Development of a Novel Biochemical Assay for Peroxisome Biogenesis and Cargo Transport

SMSU Event Center BC

Peroxisomes are membrane-bound organelles that support numerous biochemical functions, including breakdown of long-chain fatty acids and synthesis of lipids. Cells can produce peroxisomes through fission of existing peroxisomes, or build new peroxisomes de novo from vesicles that bud from the endoplasmic reticulum (ER). We report our efforts to develop a novel, luciferase-based biochemical assay of peroxisome biogenesis and cargo transport. Our assay involves an enzyme reporter, Gaussia luciferase (GLuc), split into two halves (GLucN & GLucC) that lack light-emitting activity on their own, but that assemble together into a functional enzyme. We fused GLucC to the luminal terminus of a peroxisome transmembrane protein (Pex3). When GLucC-Pex3 is transported from the ER to a peroxisome, the GLucC tag faces the lumen of the peroxisome. GLucN, was tagged at either the amino- or carboxy-termini with peroxisome import signals that allow GLucN to enter the peroxisome lumen and assemble with GLucC-Pex3. Control experiments in peroxisome-replete cells revealed all engineered and sequence-verified GLuc reporter constructs expressed in yeast and were detectable at expected molecular weight via Western blot.
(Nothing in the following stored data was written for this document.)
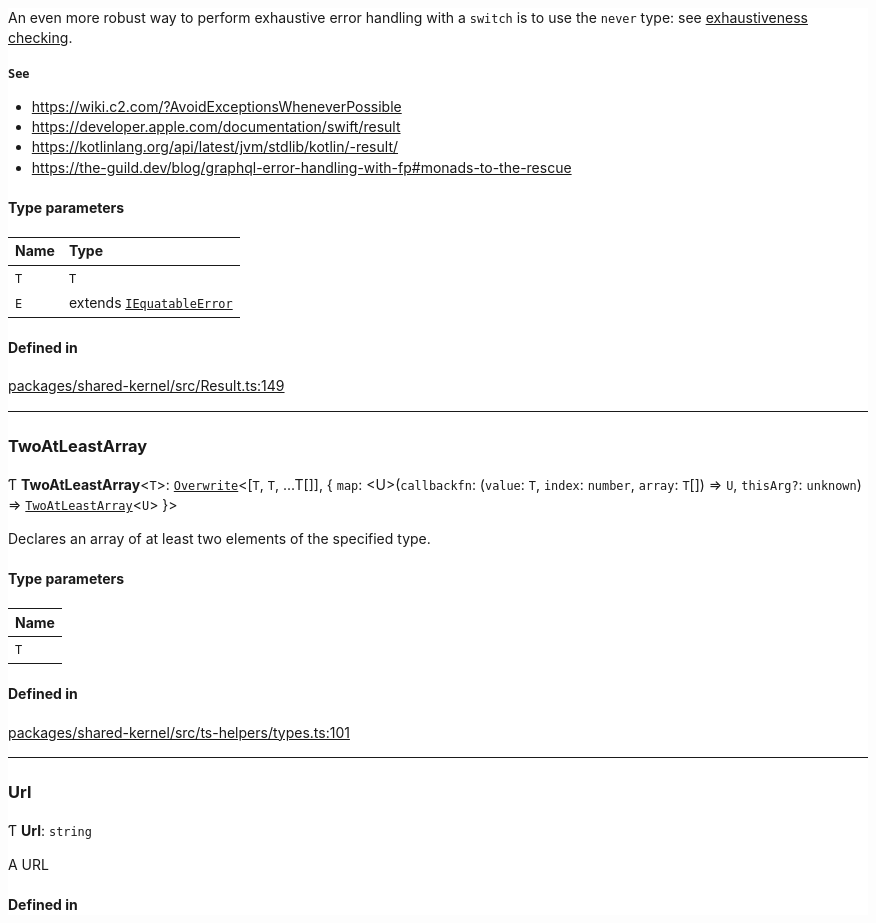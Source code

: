An even more robust way to perform exhaustive error handling with a `switch` is to use the `never` type: see [exhaustiveness checking](https://www.typescriptlang.org/docs/handbook/2/narrowing.html#exhaustiveness-checking).

**`See`**

 - https://wiki.c2.com/?AvoidExceptionsWheneverPossible
 - https://developer.apple.com/documentation/swift/result
 - https://kotlinlang.org/api/latest/jvm/stdlib/kotlin/-result/
 - https://the-guild.dev/blog/graphql-error-handling-with-fp#monads-to-the-rescue

#### Type parameters

| Name | Type |
| :------ | :------ |
| `T` | `T` |
| `E` | extends [`IEquatableError`](../interfaces/React_Hooks.IEquatableError.md) |

#### Defined in

[packages/shared-kernel/src/Result.ts:149](https://github.com/lens-protocol/lens-sdk/blob/main/packages/shared-kernel/src/Result.ts#L149)

___

### TwoAtLeastArray

Ƭ **TwoAtLeastArray**<`T`\>: [`Overwrite`](React_Hooks.md#overwrite)<[`T`, `T`, ...T[]], { `map`: <U\>(`callbackfn`: (`value`: `T`, `index`: `number`, `array`: `T`[]) => `U`, `thisArg?`: `unknown`) => [`TwoAtLeastArray`](React_Hooks.md#twoatleastarray)<`U`\>  }\>

Declares an array of at least two elements of the specified type.

#### Type parameters

| Name |
| :------ |
| `T` |

#### Defined in

[packages/shared-kernel/src/ts-helpers/types.ts:101](https://github.com/lens-protocol/lens-sdk/blob/main/packages/shared-kernel/src/ts-helpers/types.ts#L101)

___

### Url

Ƭ **Url**: `string`

A URL

#### Defined in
Unexpectedly, targeting soluble GLucN and GLucC to the peroxisome lumen yielded a 10-fold reduction in signal compared to cytosolic, split GLuc, indicating peroxisome lumen might be a non-permissive environment for GLuc. Fusing GLucC to the luminal terminus of Pex3 reduced signal ~10-fold further, a level barely above background. Phenotypic assays indicated the chimeric GLucC-Pex3 reporter failed to rescue the oleic acid growth defect of cells lacking Pex3, indicating that the GLucC tag disrupts function of Pex3.